After that we went to his parents' house, and we helped his mom prepare "alitas en adobo" to take to the get-together.  "Alitas" are chicken wings, and "adobo" is a kind of sauce.  However, it is not classified as a "salsa" because neither red nor green tomatoes are used in its preparation.  As I remember, the main ingredients are "guajillo" chile peppers, onion, garlic, and cinnamon.  Alejandro gave his father his gift, and he was very pleased with his soccer shirt.  In fact, he wore it to the party.

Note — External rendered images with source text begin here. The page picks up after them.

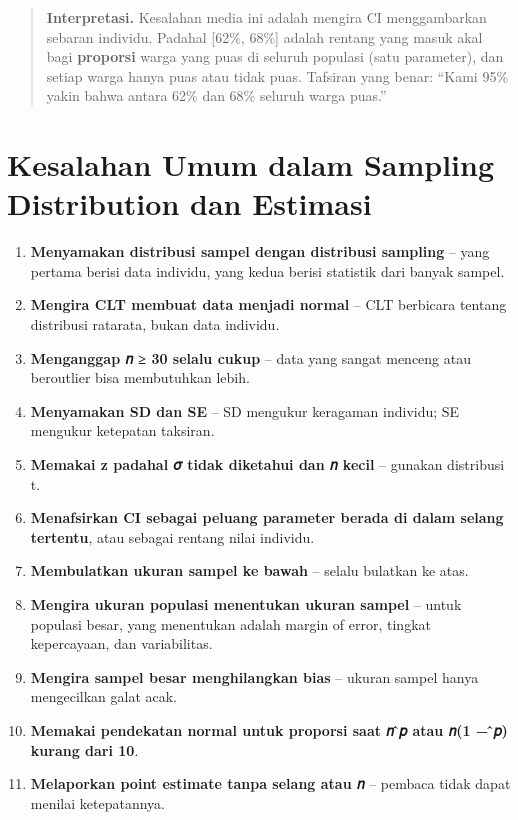 \documentclass[
  indonesian,
  letterpaper,
]{book}
\providecommand{\tightlist}{%
  \setlength{\itemsep}{0pt}\setlength{\parskip}{0pt}}
\begin{document}
\begin{quote}
\textbf{Interpretasi.} Kesalahan media ini adalah mengira CI
menggambarkan sebaran individu. Padahal {[}62\%, 68\%{]} adalah rentang
yang masuk akal bagi \textbf{proporsi} warga yang puas di seluruh
populasi (satu parameter), dan setiap warga hanya puas atau tidak puas.
Tafsiran yang benar: ``Kami 95\% yakin bahwa antara 62\% dan 68\%
seluruh warga puas.''
\end{quote}

\section{Kesalahan Umum dalam Sampling Distribution dan
Estimasi}\label{kesalahan-umum-dalam-sampling-distribution-dan-estimasi}

\begin{enumerate}
\def\labelenumi{\arabic{enumi}.}
\tightlist
\item
  \textbf{Menyamakan distribusi sampel dengan distribusi sampling} --
  yang pertama berisi data individu, yang kedua berisi statistik dari
  banyak sampel.
\item
  \textbf{Mengira CLT membuat data menjadi normal} -- CLT berbicara
  tentang distribusi ratarata, bukan data individu.
\item
  \textbf{Menganggap 𝑛 ≥ 30 selalu cukup} -- data yang sangat menceng
  atau beroutlier bisa membutuhkan lebih.
\item
  \textbf{Menyamakan SD dan SE} -- SD mengukur keragaman individu; SE
  mengukur ketepatan taksiran.
\item
  \textbf{Memakai z padahal 𝜎 tidak diketahui dan 𝑛 kecil} -- gunakan
  distribusi t.
\item
  \textbf{Menafsirkan CI sebagai peluang parameter berada di dalam
  selang tertentu}, atau sebagai rentang nilai individu.
\item
  \textbf{Membulatkan ukuran sampel ke bawah} -- selalu bulatkan ke
  atas.
\item
  \textbf{Mengira ukuran populasi menentukan ukuran sampel} -- untuk
  populasi besar, yang menentukan adalah margin of error, tingkat
  kepercayaan, dan variabilitas.
\item
  \textbf{Mengira sampel besar menghilangkan bias} -- ukuran sampel
  hanya mengecilkan galat acak.
\item
  \textbf{Memakai pendekatan normal untuk proporsi saat 𝑛 ̂𝑝 atau 𝑛(1 −
  ̂𝑝) kurang dari 10}.
\item
  \textbf{Melaporkan point estimate tanpa selang atau 𝑛} -- pembaca
  tidak dapat menilai ketepatannya.
\end{enumerate}
\end{document}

Around three o'clock we headed to his aunt's house.  It was a fairly long drive; she lives in the southern part of the city in a area called Culhuacan.  There was quite a crowd.  I have been to a couple of these family gatherings, and I am still learning the names of his aunt's children, their spouses, the grandchildren and even great grandchildren.  I have to admit that after a while my head starts to grow weary trying to follow all of the conversations in Spanish.  (But Alejandro admits that the same thing happens to him when he is in Ohio, and we are with a bunch of my friends.)

It was, however, a very nice time.  And his aunt made delicious "mole" from scratch! 

Under the Sea

On Saturday, Alejandro and I went to the swank neighborhood of Polanco.  The newest and glitziest area of Polanco is Plaza Carso, a development that was backed by billionaire Carlos Slim, one of the richest men in the world.  It is centered around the Soumaya Museum, a striking, modern structure which houses Slim's art collection.

The Plaza Carso area also includes office and apartment towers, a theater (currently featuring a Spanish-language version of "The Lion King") and a couple of shopping malls, one of them anchored by Saks Fifth Avenue.

Alejandro and I came here to visit the latest addition to Plaza Carso, the Imbursa Aquarium.

The aquarium is sponsored by Imbursa, a Mexican banking and insurance company.  The exhibits are all underground; you take an elevator three floors below street level as if you were descending beneath the sea.

You exit the elevator at the lowest level where you find an enormous tank filled with a large variety of ocean fish, including a several kinds of sharks and rays.

From there you head to the levels above where you find smaller tanks exhibiting 
everything from jelly-fish to sea horses to colorful tropical fish to fresh water fish.

There are also penguins, and a few amphibians and reptiles.  I have not been to many aquariums, so I cannot really rank the quality of the place.  However I enjoyed my visit there.

One rare and strange amphibian on display is the axolotl.  The axolotl is native to the lakes of the Valley of Mexico (where Mexico City is located).   Because those waters have either been drained away, or are polluted, the axolotl in the wild is near extinction.

The animal is unusual because it can regenerate injured body parts and organs.  Unlike most other amphibians, axolotls usually retain their gills for their entire life and remain aquatic.  (It would be as if a tadpole grew legs but never developed into a frog.)

While viewing the axolotl, I could not help but remember a short story by the Argentinian author Julio Cortázar which I read in college.  In that story, the narrator visits an aquarium.  He becomes obsessed with the axolotl that he sees.  He stares into the amphibian's eyes until finally, the narrator becomes an axolotl.

I did not stare into the axolotl's eyes!